Altri ripongono speranze ancora sulla deriva della New Age, nonostante quasi nessuno parli più di Era dell’Acquario…
I rapporti tra la marzialità e lo spirito sono ampiamente consolidati nell’Aikido, come sottolinea Chogyam Trungpa, quando arriva a sostenere in un suo noto saggio sull’argomento (Shambala. La via sacra del guerriero. Ubaldini) che il mestiere di prete al bramino lo insegnò il marzialista. Le conferme che ci vengono sul nesso marzialità/spirito dal Giappone, dalla Cina e dallo Yoga induista riguardo alla casta degli kshatriya, sono di portata immane.
In che modo e con quali forme tutto ciò possa avvenire è argomento di non poco conto; il rischio è di imboccare una tangente, che pur lasciandoci presagire il contenuto, rimane impedita di pervenire al centro della cosa.
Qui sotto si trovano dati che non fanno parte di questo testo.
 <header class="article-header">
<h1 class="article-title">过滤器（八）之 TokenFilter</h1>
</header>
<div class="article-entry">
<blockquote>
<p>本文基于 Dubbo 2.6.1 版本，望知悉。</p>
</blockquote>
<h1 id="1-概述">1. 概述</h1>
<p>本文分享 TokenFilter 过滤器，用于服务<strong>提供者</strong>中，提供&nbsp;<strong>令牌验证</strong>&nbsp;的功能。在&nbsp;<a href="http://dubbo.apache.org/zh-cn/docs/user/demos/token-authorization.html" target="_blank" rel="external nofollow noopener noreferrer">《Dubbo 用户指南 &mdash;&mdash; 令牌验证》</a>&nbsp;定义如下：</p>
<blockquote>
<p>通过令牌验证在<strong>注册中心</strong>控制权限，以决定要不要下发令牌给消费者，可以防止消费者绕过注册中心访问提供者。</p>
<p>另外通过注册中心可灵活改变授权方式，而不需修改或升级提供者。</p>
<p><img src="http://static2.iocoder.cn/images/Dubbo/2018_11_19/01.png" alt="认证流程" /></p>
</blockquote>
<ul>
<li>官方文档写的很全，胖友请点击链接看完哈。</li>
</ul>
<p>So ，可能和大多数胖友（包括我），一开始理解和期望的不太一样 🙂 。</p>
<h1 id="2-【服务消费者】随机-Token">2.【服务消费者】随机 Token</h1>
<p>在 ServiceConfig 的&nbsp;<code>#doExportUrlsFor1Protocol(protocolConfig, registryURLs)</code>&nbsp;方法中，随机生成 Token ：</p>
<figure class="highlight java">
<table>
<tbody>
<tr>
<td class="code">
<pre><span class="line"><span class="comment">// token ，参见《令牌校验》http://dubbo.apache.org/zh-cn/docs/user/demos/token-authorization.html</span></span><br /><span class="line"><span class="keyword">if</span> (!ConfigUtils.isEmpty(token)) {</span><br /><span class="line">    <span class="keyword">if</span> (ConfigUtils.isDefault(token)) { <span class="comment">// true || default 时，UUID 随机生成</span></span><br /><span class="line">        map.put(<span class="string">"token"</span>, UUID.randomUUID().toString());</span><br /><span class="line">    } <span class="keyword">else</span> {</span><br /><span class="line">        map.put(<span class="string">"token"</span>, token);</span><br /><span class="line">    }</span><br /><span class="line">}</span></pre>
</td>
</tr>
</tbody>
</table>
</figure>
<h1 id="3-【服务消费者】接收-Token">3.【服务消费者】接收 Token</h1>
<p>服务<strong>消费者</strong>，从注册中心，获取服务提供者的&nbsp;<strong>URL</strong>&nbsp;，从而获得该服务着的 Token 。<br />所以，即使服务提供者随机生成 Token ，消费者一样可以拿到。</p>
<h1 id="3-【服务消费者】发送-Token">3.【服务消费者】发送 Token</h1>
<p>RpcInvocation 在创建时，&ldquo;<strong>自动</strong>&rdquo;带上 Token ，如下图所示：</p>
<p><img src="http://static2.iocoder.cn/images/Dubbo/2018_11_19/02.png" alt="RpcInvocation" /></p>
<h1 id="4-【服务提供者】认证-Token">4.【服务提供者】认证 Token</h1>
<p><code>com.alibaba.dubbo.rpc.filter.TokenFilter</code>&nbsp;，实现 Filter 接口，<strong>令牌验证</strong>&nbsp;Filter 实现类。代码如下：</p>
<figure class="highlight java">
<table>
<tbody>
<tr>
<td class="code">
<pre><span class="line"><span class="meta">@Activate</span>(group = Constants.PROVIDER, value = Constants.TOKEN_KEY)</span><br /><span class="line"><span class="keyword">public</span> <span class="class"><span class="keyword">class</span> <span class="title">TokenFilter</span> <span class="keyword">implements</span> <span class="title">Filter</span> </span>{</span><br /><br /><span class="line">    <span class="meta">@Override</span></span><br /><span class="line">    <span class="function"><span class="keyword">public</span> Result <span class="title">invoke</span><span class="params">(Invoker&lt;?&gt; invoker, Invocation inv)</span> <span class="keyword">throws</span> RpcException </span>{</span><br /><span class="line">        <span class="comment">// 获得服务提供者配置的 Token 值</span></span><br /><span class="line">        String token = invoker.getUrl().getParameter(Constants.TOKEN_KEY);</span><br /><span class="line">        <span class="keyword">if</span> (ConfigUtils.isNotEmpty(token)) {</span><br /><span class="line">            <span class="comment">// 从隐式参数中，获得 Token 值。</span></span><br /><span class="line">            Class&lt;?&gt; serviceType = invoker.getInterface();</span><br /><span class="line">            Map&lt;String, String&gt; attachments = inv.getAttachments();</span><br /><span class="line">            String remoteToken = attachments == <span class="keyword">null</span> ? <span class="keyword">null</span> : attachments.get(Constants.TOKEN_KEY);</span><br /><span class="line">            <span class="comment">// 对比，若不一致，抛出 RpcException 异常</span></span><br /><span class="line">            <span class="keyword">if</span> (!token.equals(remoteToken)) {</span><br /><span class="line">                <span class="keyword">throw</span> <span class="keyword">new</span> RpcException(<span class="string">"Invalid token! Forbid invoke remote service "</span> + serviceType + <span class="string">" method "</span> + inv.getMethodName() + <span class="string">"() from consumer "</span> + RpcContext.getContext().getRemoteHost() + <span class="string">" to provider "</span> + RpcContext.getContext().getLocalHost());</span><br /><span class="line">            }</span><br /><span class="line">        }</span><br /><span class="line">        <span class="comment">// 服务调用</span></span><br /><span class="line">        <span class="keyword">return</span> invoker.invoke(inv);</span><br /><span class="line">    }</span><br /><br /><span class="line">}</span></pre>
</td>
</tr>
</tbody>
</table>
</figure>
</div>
Come lo stesso Trungpa ammoniva in un altro saggio, l’equivoco si annida nel “materialismo spirituale”, ovvero come le nostre categorie positivistico/scientifiche -oltre che le nostre più consolidate, inconsce tendenze emotive-, nel mentre si interrogano e si porgono alla contemplazione della realtà immateriale, ne sono decisamente ostacolate dalla loro stessa ontologia.
Nel campo della scienza è la meccanica quantistica, con i suoi paradossi e il suo linguaggio disorientante, ad aprire la mente verso un modo di procedere che partendo da certe premesse… le perda per strada nello scopo di rapportarsi ad un quid antitetico.
Il pensiero filosofico puro chiama aporie situazioni di tal fatta, e rispetto all’uso del vocabolo, non possiamo non constatare una pregiudiziale di natura emotiva, interna a noi stessi: la parola evoca cose da evitare in quanto inghippi, nodi insolubili o quantomeno da tagliare, alla maniera di Alessandro magno.
“Chi non risolve l’enigma è ingannato: il sapiente è colui che non si lascia ingannare. L’azione dell’enigma è di ingannare e di uccidere mediante l’inganno: su ciò ci ammaestra Eraclito. In fondo il sapiente è un guerriero che sa difendersi.”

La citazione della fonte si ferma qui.